• [Task description]:
Where an image appears, leave it out; otherwise repeat the data exactly.
====== Dataset entries
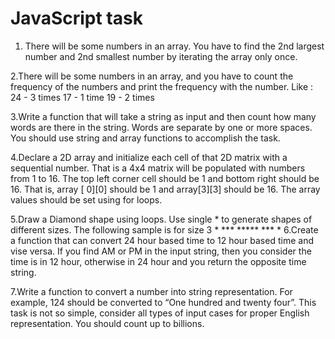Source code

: # JavaScript task

1. There will be some numbers in an array. You have to find the 2nd largest number and 2nd smallest number by iterating the array only once.

2.There will be some numbers in an array, and you have to count the frequency of the numbers and print the frequency with the number. Like : 
  24 - 3 times
  17 - 1 time
  19 - 2 times
  
3.Write a function that will take a string as input and then count how many words are there in the string. Words are separate by one or more spaces. You should use string and       array functions to accomplish the task.

4.Declare a 2D array and initialize each cell of that 2D matrix with a sequential number. That is a 4x4 matrix will be populated with numbers from 1 to 16. The top left corner       cell should be 1 and bottom right should be 16. That is, array [ 0][0] should be 1 and array[3][3] should be 16. The array values should be set using for loops.

5.Draw a Diamond shape using loops. Use single * to generate shapes of different sizes. The following sample is for size 3
                        *
                       ***
                      *****
                       ***
                        *
6.Create a function that can convert 24 hour based time to 12 hour based time and vise versa. If you find AM or PM in the input string, then you consider the time is in 12 hour,     otherwise in 24 hour and you return the opposite time string.

7.Write a function to convert a number into string representation. For example, 124 should be converted to “One hundred and twenty four”. This task is not so simple, consider all   types of input cases for proper English representation. You should count up to billions.







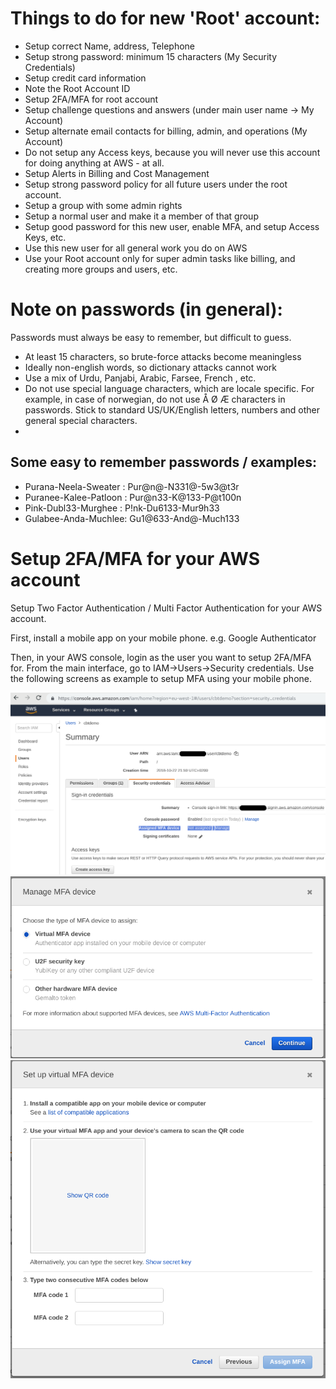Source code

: # Things to do for new 'Root' account:
* Setup correct Name, address, Telephone
* Setup strong password: minimum 15 characters (My Security Credentials)
* Setup credit card information
* Note the Root Account ID
* Setup 2FA/MFA for root account
* Setup challenge questions and answers (under main user name -> My Account)
* Setup alternate email contacts for billing, admin, and operations (My Account)
* Do not setup any Access keys, because you will never use this account for doing anything at AWS - at all.
* Setup Alerts in Billing and Cost Management
* Setup strong password policy for all future users under the root account.
* Setup a group with some admin rights
* Setup a normal user and make it a member of that group
* Setup good password for this new user, enable MFA, and setup Access Keys, etc.
* Use this new user for all general work you do on AWS
* Use your Root account only for super admin tasks like billing, and creating more groups and users, etc.


# Note on passwords (in general):
Passwords must always be easy to remember, but difficult to guess. 
* At least 15 characters, so brute-force attacks become meaningless
* Ideally non-english words, so dictionary attacks cannot work
* Use a mix of Urdu, Panjabi, Arabic, Farsee, French , etc.
* Do not use special language characters, which are locale specific. For example, in case of norwegian, do not use Å Ø Æ characters in passwords. Stick to standard US/UK/English letters, numbers and other general special characters.
* 

## Some easy to remember passwords / examples:
* Purana-Neela-Sweater : Pur@n@-N331@-5w3@t3r
* Puranee-Kalee-Patloon : Pur@n33-K@133-P@t100n
* Pink-Dubl33-Murghee : P!nk-Du6133-Mur9h33
* Gulabee-Anda-Muchlee: Gu1@633-And@-Much133


# Setup 2FA/MFA for your AWS account
Setup Two Factor Authentication / Multi Factor Authentication for your AWS account.

First, install a mobile app on your mobile phone. e.g. Google Authenticator

Then, in your AWS console, login as the user you want to setup 2FA/MFA for. From the main interface, go to IAM->Users->Security credentials. Use the following screens as example to setup MFA using your mobile phone.

![Setup-MFA-1.png](Setup-MFA-1.png)
![Setup-MFA-2.png](Setup-MFA-2.png)
![Setup-MFA-3.png](Setup-MFA-3.png)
============
• [Output for this task]:
Source code

: # JavaScript task

1. There will be some numbers in an array. You have to find the 2nd largest number and 2nd smallest number by iterating the array only once.

2.There will be some numbers in an array, and you have to count the frequency of the numbers and print the frequency with the number. Like : 
  24 - 3 times
  17 - 1 time
  19 - 2 times
  
3.Write a function that will take a string as input and then count how many words are there in the string. Words are separate by one or more spaces. You should use string and       array functions to accomplish the task.

4.Declare a 2D array and initialize each cell of that 2D matrix with a sequential number. That is a 4x4 matrix will be populated with numbers from 1 to 16. The top left corner       cell should be 1 and bottom right should be 16. That is, array [ 0][0] should be 1 and array[3][3] should be 16. The array values should be set using for loops.

5.Draw a Diamond shape using loops. Use single * to generate shapes of different sizes. The following sample is for size 3
                        *
                       ***
                      *****
                       ***
                        *
6.Create a function that can convert 24 hour based time to 12 hour based time and vise versa. If you find AM or PM in the input string, then you consider the time is in 12 hour,     otherwise in 24 hour and you return the opposite time string.

7.Write a function to convert a number into string representation. For example, 124 should be converted to “One hundred and twenty four”. This task is not so simple, consider all   types of input cases for proper English representation. You should count up to billions.







Source code

: # Things to do for new 'Root' account:
* Setup correct Name, address, Telephone
* Setup strong password: minimum 15 characters (My Security Credentials)
* Setup credit card information
* Note the Root Account ID
* Setup 2FA/MFA for root account
* Setup challenge questions and answers (under main user name -> My Account)
* Setup alternate email contacts for billing, admin, and operations (My Account)
* Do not setup any Access keys, because you will never use this account for doing anything at AWS - at all.
* Setup Alerts in Billing and Cost Management
* Setup strong password policy for all future users under the root account.
* Setup a group with some admin rights
* Setup a normal user and make it a member of that group
* Setup good password for this new user, enable MFA, and setup Access Keys, etc.
* Use this new user for all general work you do on AWS
* Use your Root account only for super admin tasks like billing, and creating more groups and users, etc.


# Note on passwords (in general):
Passwords must always be easy to remember, but difficult to guess. 
* At least 15 characters, so brute-force attacks become meaningless
* Ideally non-english words, so dictionary attacks cannot work
* Use a mix of Urdu, Panjabi, Arabic, Farsee, French , etc.
* Do not use special language characters, which are locale specific. For example, in case of norwegian, do not use Å Ø Æ characters in passwords. Stick to standard US/UK/English letters, numbers and other general special characters.
* 

## Some easy to remember passwords / examples:
* Purana-Neela-Sweater : Pur@n@-N331@-5w3@t3r
* Puranee-Kalee-Patloon : Pur@n33-K@133-P@t100n
* Pink-Dubl33-Murghee : P!nk-Du6133-Mur9h33
* Gulabee-Anda-Muchlee: Gu1@633-And@-Much133


# Setup 2FA/MFA for your AWS account
Setup Two Factor Authentication / Multi Factor Authentication for your AWS account.

First, install a mobile app on your mobile phone. e.g. Google Authenticator

Then, in your AWS console, login as the user you want to setup 2FA/MFA for. From the main interface, go to IAM->Users->Security credentials. Use the following screens as example to setup MFA using your mobile phone.

![Setup-MFA-1.png](Setup-MFA-1.png)
![Setup-MFA-2.png](Setup-MFA-2.png)
![Setup-MFA-3.png](Setup-MFA-3.png)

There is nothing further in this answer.